Katie Notopoulos: But that's sort of the same if I was only following the accounts on Twitter that I followed in 2009. I would also have a really weird experience.
VFD: Yeah, I remember logging onto Myspace a few years ago when Justin Timberlake had bought it. And they were just like: We’re a music blog now! And I had three or four people who were still kind of using it. I think.
Katie Notopoulos: Really?
VFD: Yeah, not now. But back then. Maybe they got an email and they clicked through and they were like: sure. I’ll give it a crack.
Katie Notopoulos: As long as I possibly could, I kept my Myspace credentials logged in. And because – for professional purposes of being a tech reporter it’s relevant – but I was also curious. But I think that maybe two or three years before that they had some sort of data blip and they were like: we regret to inform everyone that we were migrating data servers and we've lost everything. They just lost everybody's photos that they had saved up.

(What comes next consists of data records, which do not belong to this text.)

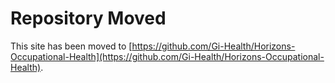 # Repository Moved

This site has been moved to [https://github.com/Gi-Health/Horizons-Occupational-Health](https://github.com/Gi-Health/Horizons-Occupational-Health).
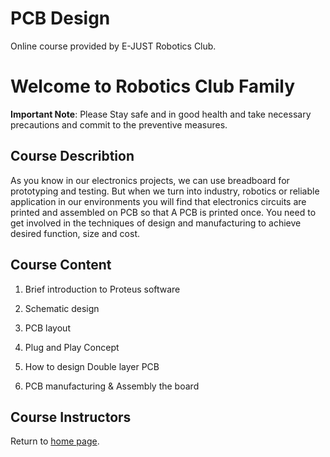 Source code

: # PCB Design
Online course provided by E-JUST Robotics Club.
# Welcome to Robotics Club Family
**Important Note**: Please Stay safe and in good health and take necessary precautions and commit to the preventive measures.

## Course Describtion
As you know in our electronics projects, we can use breadboard for prototyping and testing. But when we turn into industry, robotics or reliable application in our environments you will find that electronics circuits are printed and assembled on PCB so that A PCB is printed once. You need to get involved in the techniques of design and manufacturing to achieve desired function, size and cost.
## Course Content

1. Brief introduction to Proteus software

2. Schematic design

3. PCB layout

4. Plug and Play Concept 

5. How to design Double layer PCB 

6. PCB manufacturing & Assembly the board

## Course Instructors

  
Return to [home page](https://ejust-robotics-club.github.io/Ejust-Robotics-Club/).
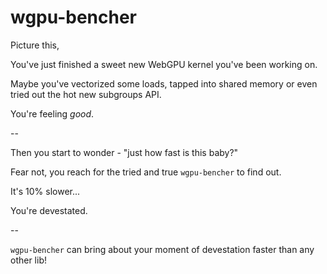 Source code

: # wgpu-bencher

Picture this,

You've just finished a sweet new WebGPU kernel you've been working on.

Maybe you've vectorized some loads, tapped into shared memory or even tried out the hot new subgroups API.

You're feeling *good*.

--

Then you start to wonder - "just how fast is this baby?"

Fear not, you reach for the tried and true `wgpu-bencher` to find out.

It's 10% slower...

You're devestated.

--

`wgpu-bencher` can bring about your moment of devestation faster than any other lib!
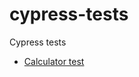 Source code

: # cypress-tests
Cypress tests

- [Calculator test](https://github.com/pol-pm/cypress-tests/blob/14a83b95ecfce052d3530ce5ea62fa9c7858fbdf/calc.cy.js)
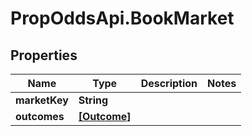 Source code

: # PropOddsApi.BookMarket

## Properties

Name | Type | Description | Notes
------------ | ------------- | ------------- | -------------
**marketKey** | **String** |  | 
**outcomes** | [**[Outcome]**](Outcome.md) |  |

I'm a little sad about that. I lost some of those photos. I probably had downloaded them at some point, but some of those photos are probably things that only ever existed on MySpace.

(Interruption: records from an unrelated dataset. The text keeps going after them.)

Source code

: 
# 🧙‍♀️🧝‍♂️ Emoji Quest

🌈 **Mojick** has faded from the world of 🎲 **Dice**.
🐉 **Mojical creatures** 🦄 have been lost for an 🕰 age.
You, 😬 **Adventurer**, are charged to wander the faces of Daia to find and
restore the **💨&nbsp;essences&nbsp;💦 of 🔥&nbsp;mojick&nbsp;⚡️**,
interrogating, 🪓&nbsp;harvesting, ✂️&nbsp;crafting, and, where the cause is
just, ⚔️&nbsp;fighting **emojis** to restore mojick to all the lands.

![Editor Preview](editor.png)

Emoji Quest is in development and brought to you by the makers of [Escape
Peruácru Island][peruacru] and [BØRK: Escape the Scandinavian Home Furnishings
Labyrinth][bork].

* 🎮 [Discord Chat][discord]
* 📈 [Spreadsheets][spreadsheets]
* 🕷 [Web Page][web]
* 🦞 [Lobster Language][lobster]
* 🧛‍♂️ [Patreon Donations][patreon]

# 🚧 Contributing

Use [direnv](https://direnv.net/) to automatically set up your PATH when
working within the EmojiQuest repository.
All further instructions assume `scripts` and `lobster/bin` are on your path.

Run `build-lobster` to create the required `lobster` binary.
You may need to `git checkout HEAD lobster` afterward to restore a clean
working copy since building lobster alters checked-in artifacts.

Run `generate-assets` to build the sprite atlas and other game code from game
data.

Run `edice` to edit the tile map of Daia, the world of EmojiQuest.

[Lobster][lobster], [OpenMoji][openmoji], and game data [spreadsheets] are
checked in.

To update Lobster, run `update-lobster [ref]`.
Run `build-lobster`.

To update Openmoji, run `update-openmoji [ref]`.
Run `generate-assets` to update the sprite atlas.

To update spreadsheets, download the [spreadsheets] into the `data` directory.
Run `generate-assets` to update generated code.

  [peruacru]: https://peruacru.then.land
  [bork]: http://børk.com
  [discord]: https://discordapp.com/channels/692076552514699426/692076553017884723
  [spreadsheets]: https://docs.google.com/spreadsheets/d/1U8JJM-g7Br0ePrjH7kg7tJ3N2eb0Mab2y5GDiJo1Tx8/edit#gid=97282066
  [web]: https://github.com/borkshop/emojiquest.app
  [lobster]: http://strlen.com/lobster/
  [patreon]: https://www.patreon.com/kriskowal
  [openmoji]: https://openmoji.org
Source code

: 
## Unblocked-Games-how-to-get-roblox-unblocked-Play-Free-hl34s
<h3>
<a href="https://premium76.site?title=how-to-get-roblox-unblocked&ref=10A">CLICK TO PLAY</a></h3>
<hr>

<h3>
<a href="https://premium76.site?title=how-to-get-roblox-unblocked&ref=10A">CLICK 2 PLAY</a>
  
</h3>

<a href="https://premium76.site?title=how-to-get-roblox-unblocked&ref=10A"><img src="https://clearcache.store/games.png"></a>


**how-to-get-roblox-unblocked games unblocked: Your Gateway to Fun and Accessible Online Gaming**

VFD: Oh, yeah. I'd agree. But the pure percentages of it all. The thing on Myspace was that you’d upload 1000 photos and they’d all be named after the file code like “1.000.4.05”.
Katie Notopoulos: Yeah.
VFD: And maybe there’d be one or two there that I’d be sad about. But the rest of them are just terrible.

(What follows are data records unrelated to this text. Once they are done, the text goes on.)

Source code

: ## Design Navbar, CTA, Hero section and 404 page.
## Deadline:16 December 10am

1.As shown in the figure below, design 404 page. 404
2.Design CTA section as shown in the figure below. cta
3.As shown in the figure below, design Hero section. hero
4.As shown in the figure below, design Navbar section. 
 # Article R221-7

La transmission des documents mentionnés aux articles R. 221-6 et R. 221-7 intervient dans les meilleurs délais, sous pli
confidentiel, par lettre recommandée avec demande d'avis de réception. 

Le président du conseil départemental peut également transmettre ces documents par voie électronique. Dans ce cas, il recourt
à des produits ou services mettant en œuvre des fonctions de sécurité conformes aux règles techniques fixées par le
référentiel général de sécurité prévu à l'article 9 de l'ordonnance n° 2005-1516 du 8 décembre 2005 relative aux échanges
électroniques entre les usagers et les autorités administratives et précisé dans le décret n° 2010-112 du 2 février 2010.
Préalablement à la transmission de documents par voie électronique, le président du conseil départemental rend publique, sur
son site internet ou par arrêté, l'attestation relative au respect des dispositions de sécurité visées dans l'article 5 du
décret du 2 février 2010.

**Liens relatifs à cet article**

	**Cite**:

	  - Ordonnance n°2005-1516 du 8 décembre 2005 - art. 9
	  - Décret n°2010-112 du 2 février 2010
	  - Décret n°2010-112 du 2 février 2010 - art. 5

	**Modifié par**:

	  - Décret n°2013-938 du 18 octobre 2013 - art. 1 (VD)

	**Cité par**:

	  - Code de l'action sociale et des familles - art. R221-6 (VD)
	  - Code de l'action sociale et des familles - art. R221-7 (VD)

Katie Notopoulos: I feel passionately about the way that personal data, specifically photos – people are very attached to photos – that tech companies have just wholescale deleted. It's the kind of thing where people think: Oh, if my house was on fire, I would grab the album of family photos. That would be the most important thing, right? And then Flickr will just do an announcement like: We’re just going to delete all of your photos unless you log in next week! And people don’t really notice that.
VFD: You were big on Flickr, right? I remember you loving it.
Katie Notopoulos: I love Flickr. I wouldn’t say I was big on it. That’s not to say that I had an account, but I was a huge enthusiast. I loved it. This is a very different internet era to that. I loved going through it and lurking and looking at stranger's pictures. And I could just sit there for hours and hours just scrolling through random pictures of whatever.
A lot of the single-serve Tumblr things I did, I would find people's pictures on Flickr, and then just post them to Tumblr, which is now not considered… ethical. But at the time it was within the realm of more acceptable internet usage. It was kind of like: Well, you posted it on Flickr! That’s fine. Anyone can take it! But things have changed.
It’s weird. It was really like a search base. If you wanted to find stuff you would type in words and keywords into the search box and that's very much not how people use Instagram, which I guess is the replacement to it: Search on Instagram sucks, right?
VFD: Like, yeah, deliberately.
Katie Notopoulos: People don’t find stuff on Instagram because they searched for it.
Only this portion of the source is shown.